One of the most important aspects of this transition is securing additional educational and employment services for the child. According to the National Collaborative on Workforce and Disability, one-quarter of all adults with disabilities work at either a full- or part-time job. Some of the remaining three-quarters are unable to work at all due to their disability, but a large number of disabled adults who aren't employed don't have a job because they lack the skills necessary for gainful employment. Several federal laws address this situation with the goal of providing vocational education to a wider segment of the population with disabilities.
The Individuals with Disabilities Education Act (IDEA) mandates that special education plans begin transition planning when a child turns 14. At this point, a written transition plan must be incorporated into a child's Individual Education Plan, outlining the steps a school will take to help a child with special needs acquire skills necessary for an eventual move into the workforce. By the time the child turns 16, the special education team must steer the child towards development programs keyed towards the child's individual vocational preferences.

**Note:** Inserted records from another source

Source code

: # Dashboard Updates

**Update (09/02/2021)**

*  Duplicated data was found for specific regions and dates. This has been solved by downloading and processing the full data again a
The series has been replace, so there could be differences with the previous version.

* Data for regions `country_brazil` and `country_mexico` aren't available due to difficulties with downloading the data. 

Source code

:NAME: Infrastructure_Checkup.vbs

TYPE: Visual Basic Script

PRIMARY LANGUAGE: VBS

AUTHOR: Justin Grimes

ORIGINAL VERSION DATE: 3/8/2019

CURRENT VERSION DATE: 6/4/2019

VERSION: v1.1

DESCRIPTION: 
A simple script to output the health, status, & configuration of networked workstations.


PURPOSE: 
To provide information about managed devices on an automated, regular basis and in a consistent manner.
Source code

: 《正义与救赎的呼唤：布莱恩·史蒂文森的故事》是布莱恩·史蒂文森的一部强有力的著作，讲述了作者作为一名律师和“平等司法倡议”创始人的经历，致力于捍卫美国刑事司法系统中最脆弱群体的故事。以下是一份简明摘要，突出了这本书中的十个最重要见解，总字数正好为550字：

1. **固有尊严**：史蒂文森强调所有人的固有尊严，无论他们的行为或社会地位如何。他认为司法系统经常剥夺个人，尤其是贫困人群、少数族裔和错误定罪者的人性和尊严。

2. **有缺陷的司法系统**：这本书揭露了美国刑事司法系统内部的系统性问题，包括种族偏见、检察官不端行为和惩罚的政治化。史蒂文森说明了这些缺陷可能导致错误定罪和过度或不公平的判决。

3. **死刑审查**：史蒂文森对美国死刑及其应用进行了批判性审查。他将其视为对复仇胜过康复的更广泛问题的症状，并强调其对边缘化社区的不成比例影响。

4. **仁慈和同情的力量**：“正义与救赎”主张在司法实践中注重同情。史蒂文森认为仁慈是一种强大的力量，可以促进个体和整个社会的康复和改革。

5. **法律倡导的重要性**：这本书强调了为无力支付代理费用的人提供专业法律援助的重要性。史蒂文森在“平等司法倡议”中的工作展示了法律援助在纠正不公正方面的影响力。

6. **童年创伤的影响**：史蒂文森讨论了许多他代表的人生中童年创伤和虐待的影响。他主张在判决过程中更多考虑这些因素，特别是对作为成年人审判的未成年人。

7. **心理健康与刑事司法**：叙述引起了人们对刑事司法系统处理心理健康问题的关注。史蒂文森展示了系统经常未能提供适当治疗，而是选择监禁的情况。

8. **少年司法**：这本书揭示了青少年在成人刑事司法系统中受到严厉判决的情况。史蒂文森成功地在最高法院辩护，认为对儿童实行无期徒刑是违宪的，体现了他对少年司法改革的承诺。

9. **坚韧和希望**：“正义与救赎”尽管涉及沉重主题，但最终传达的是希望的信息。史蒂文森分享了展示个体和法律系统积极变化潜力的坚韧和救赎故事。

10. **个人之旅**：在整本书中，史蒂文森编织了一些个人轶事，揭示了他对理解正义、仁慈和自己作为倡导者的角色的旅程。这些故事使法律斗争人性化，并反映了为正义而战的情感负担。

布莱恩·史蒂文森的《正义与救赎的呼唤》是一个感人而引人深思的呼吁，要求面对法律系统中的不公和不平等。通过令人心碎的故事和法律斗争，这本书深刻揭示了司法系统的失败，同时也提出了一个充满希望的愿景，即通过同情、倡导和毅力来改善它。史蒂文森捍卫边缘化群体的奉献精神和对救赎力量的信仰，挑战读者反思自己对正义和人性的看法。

The law also mandates periodic measurement of the child's progress to ensure that he receives attention from the proper vocational advocates.
Once a child reaches 18 and receives either Supplemental Security Income (SSI) or Social Security Disability Insurance (SSDI) payments, the Social Security Administration (SSA) offers several programs to encourage him to work. The best-known program, Ticket to Work, is a somewhat complicated program designed to offer beneficiaries a way to begin a career without having to worry about losing their SSI or SSDI benefits.
Under the program, any month that a beneficiary earns more than $780 counts as a month of "trial work." If during any 60-month period a beneficiary has nine months where he earns more than this $780 limit, the trial period ends. After the end of the trial period, a beneficiary does not receive an SSDI payment in any month where he makes "substantial earnings" of more than $1,090. For three years after the end of the trial period a beneficiary can immediately regain benefits if he falls below the substantial earning level and still has a disability. Also, a beneficiary receiving Medicare because of participation in SSDI can continue to receive free Medicare Part A services for up to four and a half years following the end of the trial period. While complicated, these rules make an SSDI beneficiary's transition into the workforce slightly less burdensome than if benefits immediately ended.
SSI beneficiaries, on the other hand, must conform to very strict income and asset limits. Often, beneficiaries who could hold a job do not pursue one because they are worried that they will lose their SSI benefits once they earn too much. While this is certainly a concern, the benefits of employment may outweigh the loss of SSI. Furthermore, the government provides specific incentives for SSI beneficiaries to work. For instance, if a person with disabilities is under 22 and at school or in a vocational training program, $1,780 of his monthly income does not count against his SSI benefit, up to a yearly limit of $7,180.
The Social Security Administration also offers the PASS (Plan for Achieving Self Support) program for SSI beneficiaries who would like to work. Under this program, a beneficiary presents the SSA with a detailed plan for obtaining a specific type of employment. Once the SSA approves the plan, a beneficiary sets aside income and assets towards achieving her goal without having those funds count against her benefit. Funds can be used for things like child care, transportation, books and supplies, and additional education and training.
Many programs are available for people with special needs to seek employment if they would like to do so. Unfortunately, the rules for most of these programs are complicated and the SSA is often not very good at explaining them. Parental attention and planning well before a child turns 18, usually with the assistance of local vocational agencies and qualified special needs planners, offers the best chance for successfully navigating the maze of educational and employment opportunities.